The opinion of the court was delivered by: SUGARMAN

On September 28, 1945, the libellant Gelb, owner of the gasoline yacht 'Edward James', brought her off the respondent's yard at City Island, New York. The yard and waters fronting it are unprotected to the northeast. Gelb informed respondent's yard manager Gauss of his intention, if he did not sell the yacht, to lay her up at respondent's yard for the winter. It was arranged that Gelb would advise Gauss if and when respondent should haul the 'Edward James' ashore. Gauss cautioned Gelb not to unduly delay because, if and when such order was given, the work would have to await its turn as against other of respondent's commitments to haul and store vessels.

Gauss and libellant's captain moored the 'Edward James', with the vessel's lines, fore and aft to two dolphins designated by Gauss, about one hundred twenty-five feet offshore from the end of the respondent's dock. After removing some personal effects from the yacht, Gelb turned the keys over to Gauss.

On October 6, 1945, Gelb delivered a certified check to the Secretary of War as a deposit on a bid then being made by him for the purchase of another vessel from the United States.
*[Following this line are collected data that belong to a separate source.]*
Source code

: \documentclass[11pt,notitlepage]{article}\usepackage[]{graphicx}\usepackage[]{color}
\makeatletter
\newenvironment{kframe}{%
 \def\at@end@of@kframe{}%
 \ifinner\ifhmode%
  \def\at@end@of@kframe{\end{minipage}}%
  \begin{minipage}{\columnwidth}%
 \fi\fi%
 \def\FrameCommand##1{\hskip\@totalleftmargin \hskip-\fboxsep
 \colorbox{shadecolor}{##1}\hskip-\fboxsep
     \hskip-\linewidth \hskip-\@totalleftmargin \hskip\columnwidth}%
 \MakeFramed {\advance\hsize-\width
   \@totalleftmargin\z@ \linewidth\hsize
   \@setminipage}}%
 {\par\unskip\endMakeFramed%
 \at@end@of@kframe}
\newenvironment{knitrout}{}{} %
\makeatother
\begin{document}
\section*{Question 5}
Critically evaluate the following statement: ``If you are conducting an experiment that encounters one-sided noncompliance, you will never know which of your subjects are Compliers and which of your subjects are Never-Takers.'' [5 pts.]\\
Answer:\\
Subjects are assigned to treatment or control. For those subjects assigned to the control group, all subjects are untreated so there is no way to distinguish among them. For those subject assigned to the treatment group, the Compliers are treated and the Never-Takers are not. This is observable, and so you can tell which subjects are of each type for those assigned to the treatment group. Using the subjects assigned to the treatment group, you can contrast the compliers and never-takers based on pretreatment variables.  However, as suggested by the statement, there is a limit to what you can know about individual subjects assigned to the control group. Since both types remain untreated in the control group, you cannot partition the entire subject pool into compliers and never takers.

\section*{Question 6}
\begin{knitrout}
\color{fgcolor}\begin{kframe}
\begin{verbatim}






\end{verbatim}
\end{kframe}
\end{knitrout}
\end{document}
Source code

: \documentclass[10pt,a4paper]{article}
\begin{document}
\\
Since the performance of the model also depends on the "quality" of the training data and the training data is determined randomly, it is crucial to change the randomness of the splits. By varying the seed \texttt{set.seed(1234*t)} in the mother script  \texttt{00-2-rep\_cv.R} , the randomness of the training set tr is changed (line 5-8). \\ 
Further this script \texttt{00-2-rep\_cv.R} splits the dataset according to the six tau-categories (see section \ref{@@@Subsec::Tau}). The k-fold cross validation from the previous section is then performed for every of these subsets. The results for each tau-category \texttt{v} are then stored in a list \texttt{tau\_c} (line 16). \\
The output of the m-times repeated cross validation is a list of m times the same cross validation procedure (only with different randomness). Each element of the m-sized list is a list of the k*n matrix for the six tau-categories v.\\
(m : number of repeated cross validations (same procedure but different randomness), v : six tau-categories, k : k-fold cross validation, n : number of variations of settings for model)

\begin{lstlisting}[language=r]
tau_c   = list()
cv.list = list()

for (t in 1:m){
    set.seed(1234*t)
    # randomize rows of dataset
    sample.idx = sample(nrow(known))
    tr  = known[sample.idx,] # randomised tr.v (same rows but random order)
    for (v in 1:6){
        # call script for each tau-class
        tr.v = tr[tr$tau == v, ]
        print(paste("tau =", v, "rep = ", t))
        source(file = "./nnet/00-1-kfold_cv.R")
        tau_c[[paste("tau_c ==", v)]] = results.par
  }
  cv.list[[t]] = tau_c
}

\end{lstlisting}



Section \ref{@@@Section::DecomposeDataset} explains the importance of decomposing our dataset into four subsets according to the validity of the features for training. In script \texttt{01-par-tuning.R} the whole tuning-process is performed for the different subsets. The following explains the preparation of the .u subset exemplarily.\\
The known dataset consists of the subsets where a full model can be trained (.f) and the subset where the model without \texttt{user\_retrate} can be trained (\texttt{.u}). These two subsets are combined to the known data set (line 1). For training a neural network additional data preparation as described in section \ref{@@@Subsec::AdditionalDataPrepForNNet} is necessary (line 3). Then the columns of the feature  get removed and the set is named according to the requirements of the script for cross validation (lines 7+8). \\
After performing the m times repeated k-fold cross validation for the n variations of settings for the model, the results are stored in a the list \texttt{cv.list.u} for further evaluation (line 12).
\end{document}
On October 10, 1945, the vessel upon which Gelb had bid was sold to a higher bidder, of which Gelb was shortly thereafter apprised, and the United States later returned Gelb's certified check, which he deposited in his account on November 14, 1945.

 Gelb, although he had registered the 'Edward James' with the Bureau of Customs of the Treasury Department on September 16, 1943 and continuously thereafter as 'employed in carrying on the mackerel fishery', never used the vessel for that or any other commercial purpose and maintained it solely for pleasure. Gelb's admission that he maintained a boat only for pleasure, when taken with the coincidence of his pending bid and his bringing the yacht to respondent's yard, lends credence to Gauss' testimony that Gelb intended to sell the 'Edward James'; for that reason kept her afloat; took Gauss for 'a spin' in the hope that Gauss might produce a purchaser; and instructed Gauss to defer hauling the 'Edward James' ashore until further orders were forthcoming from Gelb.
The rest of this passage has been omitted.